El gran déficit que hoy presentamos como sociedad es el de la memoria, de ignorar el camino andado por nuestros mayores. En ese trayecto habrá que separar con puntillosa habilidad las virtudes que deben ser exaltadas y los vicios que tienen que ser combatidos y desterrados.

Las experiencias negativas que se suceden continuamente son el producto de un sistemático rechazo a la historia, como si fuera un lastre que nos impide vivir el presente. Entonces, la reproducción constante de la ausencia de escrúpulos y la corrupción, como un círculo incapaz de romper sus vínculos con las lacras del pasado, termina siendo normalizada y hasta le resulta indiferente a determinadas franjas generacionales, porque esa descomposición moral es un asunto exclusivo de la clase política, y de la que se considera que no forma parte ni directa ni tangencialmente. Grave error.

En realidad, es un crédito sin límites el que se concede a quienes administran temporalmente el poder, pues, quienes tienen la responsabilidad de analizar y juzgar los actos públicos, prefieren mantenerse al margen.

Ante esta realidad, la rueda del infortunio continúa girando en la misma perversa dirección, arrastrando sus mismos males, castigando a las clases menos agraciadas por la economía y que sobreviven en la pobreza hasta tocar sus puntos extremos.

A esto debemos añadir que todas las decisiones que se adoptan en las esferas del Estado, en cualquiera de sus funciones, terminan siempre afectando a quienes optan por no participar de estas actividades al considerarlas sucias y repugnantes. Pero sus olas, a veces depredadoras, también tocan sus playas, erosionando su vivir cotidiano y condicionando su porvenir.

Es una cruel paradoja, por ejemplo, que un amplio espectro de la juventud esté permanentemente conectado con el mundo, favorecido por el avance irrefrenable de la tecnología, pero, al mismo tiempo, se encuentra aislado de su propio entorno. Entonces, sin percatarse siquiera, se convierte en una víctima del sistema, desinteresado en romper las rígidas estructuras que amoldan su presente y determinan su futuro. La palabra involucrarse no aparece en su lexicografía. Ni siquiera en el momento de un voto consciente y responsable.

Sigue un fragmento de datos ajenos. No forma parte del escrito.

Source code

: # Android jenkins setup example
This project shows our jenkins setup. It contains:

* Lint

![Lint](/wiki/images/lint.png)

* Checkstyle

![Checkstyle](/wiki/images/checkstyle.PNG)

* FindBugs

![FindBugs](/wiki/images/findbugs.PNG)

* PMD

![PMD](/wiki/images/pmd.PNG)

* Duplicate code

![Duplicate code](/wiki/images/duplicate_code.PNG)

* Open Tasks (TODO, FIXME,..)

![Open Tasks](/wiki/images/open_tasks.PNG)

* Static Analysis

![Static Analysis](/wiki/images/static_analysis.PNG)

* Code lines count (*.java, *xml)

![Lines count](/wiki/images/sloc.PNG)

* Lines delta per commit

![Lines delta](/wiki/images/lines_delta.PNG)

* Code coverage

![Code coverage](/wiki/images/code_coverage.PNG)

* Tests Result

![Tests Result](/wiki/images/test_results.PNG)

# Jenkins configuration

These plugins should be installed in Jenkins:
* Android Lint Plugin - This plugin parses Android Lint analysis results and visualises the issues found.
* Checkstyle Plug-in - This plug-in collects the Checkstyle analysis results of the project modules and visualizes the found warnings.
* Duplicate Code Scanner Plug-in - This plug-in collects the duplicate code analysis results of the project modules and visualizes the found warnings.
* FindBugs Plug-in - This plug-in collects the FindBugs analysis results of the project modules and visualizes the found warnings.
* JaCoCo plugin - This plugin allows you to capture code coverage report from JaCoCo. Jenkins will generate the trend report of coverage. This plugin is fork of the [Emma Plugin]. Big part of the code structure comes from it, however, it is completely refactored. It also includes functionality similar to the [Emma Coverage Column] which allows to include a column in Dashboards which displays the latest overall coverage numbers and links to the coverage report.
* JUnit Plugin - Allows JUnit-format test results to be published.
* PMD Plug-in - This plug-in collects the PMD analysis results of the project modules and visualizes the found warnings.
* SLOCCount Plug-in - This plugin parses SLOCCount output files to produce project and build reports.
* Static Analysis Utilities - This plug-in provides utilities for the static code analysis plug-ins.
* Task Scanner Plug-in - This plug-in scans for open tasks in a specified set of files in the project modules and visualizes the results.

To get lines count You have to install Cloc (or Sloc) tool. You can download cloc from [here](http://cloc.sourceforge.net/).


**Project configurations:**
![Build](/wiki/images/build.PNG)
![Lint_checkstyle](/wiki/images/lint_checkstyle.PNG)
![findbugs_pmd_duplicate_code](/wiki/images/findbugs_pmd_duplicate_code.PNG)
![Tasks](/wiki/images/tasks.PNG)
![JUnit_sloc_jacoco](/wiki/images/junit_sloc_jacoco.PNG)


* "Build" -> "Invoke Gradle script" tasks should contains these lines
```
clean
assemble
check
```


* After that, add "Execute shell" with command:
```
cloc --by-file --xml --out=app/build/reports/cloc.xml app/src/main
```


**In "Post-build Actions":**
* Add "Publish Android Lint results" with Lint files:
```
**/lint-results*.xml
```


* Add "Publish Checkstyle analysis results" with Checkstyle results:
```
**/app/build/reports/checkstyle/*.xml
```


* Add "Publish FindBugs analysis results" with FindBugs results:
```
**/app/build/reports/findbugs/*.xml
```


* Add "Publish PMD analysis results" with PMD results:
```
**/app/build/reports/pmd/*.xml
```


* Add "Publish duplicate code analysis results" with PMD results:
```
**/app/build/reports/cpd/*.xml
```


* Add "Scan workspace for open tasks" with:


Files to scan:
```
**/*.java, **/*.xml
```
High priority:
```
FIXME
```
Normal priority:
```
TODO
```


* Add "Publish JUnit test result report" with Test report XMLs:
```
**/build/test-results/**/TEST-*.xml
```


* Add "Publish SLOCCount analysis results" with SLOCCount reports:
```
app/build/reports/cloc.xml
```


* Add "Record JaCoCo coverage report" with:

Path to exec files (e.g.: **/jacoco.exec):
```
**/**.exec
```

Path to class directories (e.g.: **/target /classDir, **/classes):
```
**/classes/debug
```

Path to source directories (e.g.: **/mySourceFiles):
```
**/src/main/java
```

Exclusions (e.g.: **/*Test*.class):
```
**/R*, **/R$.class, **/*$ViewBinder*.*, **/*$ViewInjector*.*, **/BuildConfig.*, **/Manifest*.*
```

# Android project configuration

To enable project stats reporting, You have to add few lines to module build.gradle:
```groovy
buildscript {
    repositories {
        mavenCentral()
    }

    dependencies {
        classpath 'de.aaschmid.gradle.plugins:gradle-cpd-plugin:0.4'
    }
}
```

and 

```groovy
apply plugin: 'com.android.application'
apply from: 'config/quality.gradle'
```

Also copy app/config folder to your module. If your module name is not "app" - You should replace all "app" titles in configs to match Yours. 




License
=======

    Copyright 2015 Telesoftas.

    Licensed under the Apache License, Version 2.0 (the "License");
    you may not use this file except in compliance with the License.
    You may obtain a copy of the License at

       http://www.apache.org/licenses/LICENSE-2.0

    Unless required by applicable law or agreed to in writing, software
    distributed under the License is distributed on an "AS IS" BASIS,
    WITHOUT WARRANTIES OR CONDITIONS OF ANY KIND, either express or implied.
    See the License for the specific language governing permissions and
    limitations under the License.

Las nuevas figuras, aquellas que no están contaminadas con el manejo turbio de la política, tienen que empezar a romper los diques que encierran esos vicios y que dañan, desde adentro, la administración ética de la cosa pública. No se vislumbra otro camino más que ese. Observar los acontecimientos desde el pedestal de la indiferencia solo contribuirá a perpetuar las injusticias, la inequidad social, la exclusión y el latrocinio, esto es, el saqueo a los bienes y recursos del Estado para provecho personal o de círculos.

En estas condiciones, la condena a la corrupción se agota en la mera declaración de intenciones, cuando que la situación exige una acción de fondo, de raíz, un compromiso con el país, con el pueblo y con la honestidad mediante una participación política patriótica, coherente y desprendida de las inmoralidades que tanto daño ya han ocasionado a la nación.

Por todo lo expuesto, es imperativo retornar a una escuela cultivadora de valores, donde la educación cívica no se agote en los textos aprendidos de memoria, sino que se proyecte en prácticas reales dentro y fuera de las aulas, para que los alumnos y futuros egresados tengan una visión clara de lo que están obligados a realizar como ciudadanos: un firme contrato con la sociedad para defender los valores de la democracia, previo conocimiento de lo que ello implica, y proceder en consecuencia.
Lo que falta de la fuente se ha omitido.